Posted by on April 03, 2012 in Blog
Former Secretary of State Henry Kissinger has an op-ed in the Washington Post today about the intersection of American strategic objectives and the “Arab Spring.”
Kissinger identifies a number of the key complications facing the Arab uprisings, and the inherent contradiction in the fact that mass democratic movements have so far largely failed to produce an enviable democratic outcome:
The Arab Spring is widely presented as a regional, youth-led revolution on behalf of liberal democratic principles. Yet Libya is not ruled by such forces; it hardly continues as a state. Neither is Egypt, whose electoral majority (possibly permanent) is overwhelmingly Islamist. Nor do democrats seem to predominate in the Syrian opposition. The Arab League consensus on Syria is not shaped by countries previously distinguished by the practice or advocacy of democracy.

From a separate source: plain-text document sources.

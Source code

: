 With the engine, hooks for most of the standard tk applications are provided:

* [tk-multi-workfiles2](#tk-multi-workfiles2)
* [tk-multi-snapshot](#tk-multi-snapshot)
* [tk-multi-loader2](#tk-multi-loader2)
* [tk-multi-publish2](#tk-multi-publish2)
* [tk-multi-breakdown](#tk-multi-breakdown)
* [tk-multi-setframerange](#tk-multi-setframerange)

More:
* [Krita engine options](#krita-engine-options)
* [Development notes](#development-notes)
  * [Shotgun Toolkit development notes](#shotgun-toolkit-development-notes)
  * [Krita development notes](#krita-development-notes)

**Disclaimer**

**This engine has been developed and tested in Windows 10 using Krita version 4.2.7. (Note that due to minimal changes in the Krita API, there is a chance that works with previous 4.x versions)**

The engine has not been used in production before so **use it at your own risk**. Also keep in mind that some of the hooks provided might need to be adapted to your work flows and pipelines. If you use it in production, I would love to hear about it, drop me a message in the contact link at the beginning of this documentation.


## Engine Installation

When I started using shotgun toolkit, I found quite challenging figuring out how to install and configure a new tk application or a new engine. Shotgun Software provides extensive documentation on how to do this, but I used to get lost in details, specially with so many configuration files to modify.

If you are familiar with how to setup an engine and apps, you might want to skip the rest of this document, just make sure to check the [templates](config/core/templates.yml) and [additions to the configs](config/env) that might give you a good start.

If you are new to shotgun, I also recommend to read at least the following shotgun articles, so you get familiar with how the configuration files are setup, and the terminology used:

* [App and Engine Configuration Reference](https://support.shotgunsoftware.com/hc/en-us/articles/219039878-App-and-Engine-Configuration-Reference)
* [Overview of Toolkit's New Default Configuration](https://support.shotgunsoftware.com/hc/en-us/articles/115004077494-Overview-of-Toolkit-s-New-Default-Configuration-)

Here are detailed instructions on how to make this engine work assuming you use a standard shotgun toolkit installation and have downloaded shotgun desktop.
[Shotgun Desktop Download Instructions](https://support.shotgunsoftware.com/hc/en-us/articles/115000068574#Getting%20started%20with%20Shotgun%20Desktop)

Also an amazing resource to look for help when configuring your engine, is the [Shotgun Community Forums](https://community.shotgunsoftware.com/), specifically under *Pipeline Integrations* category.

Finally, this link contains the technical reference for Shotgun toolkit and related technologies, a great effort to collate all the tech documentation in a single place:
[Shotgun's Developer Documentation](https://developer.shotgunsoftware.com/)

At the same time, however, Kissinger appears to only appreciate the context of these uprisings within his Cold War framework. He dismisses the idea that America’s support for dictators and despots “in the name of international stability generated long-term instability,” arguing instead that “the Cold War structure lasted 30 years and induced decisive strategic transformations.”
This leads him to assert that “a doctrine of general humanitarian intervention in Middle East revolutions will prove unsustainable unless linked to a concept of American national security,” which he thinks the United States has somehow failed to do.
But when I look at the aid (and crowd control weaponry) we’ve given to Egypt’s military government, our tacit acceptance of the repression in Bahrain, and our heavy involvement in Libya’s militarization, I don’t think it’s accurate (or fair) to call our intervention “humanitarian” or to assume that it’s somehow divorced from national security objectives. On the contrary, it seems to me (and based on AAI polling, I’m not the only one) that Washington hasn’t moved far enough away from antiquated Cold War objectives, still clinging instead to the idea that we can enforce our will through local strongmen without any regard for the aspirations of the actual populations.
Kissinger closes his piece by warning that “in the end, [U.S. policy will] be judged by whether what emerges from the Arab Spring improves the reformed states’ responsibility toward the international order and humane institutions.” This is undoubtedly true, but I would also add that U.S. policy will be judged by our adherence to our morals, our principles of democracy, human rights, and individual prosperity, and our respect for the lives of the millions of Arabs who have boldly stood up for the respect to which they are long overdue.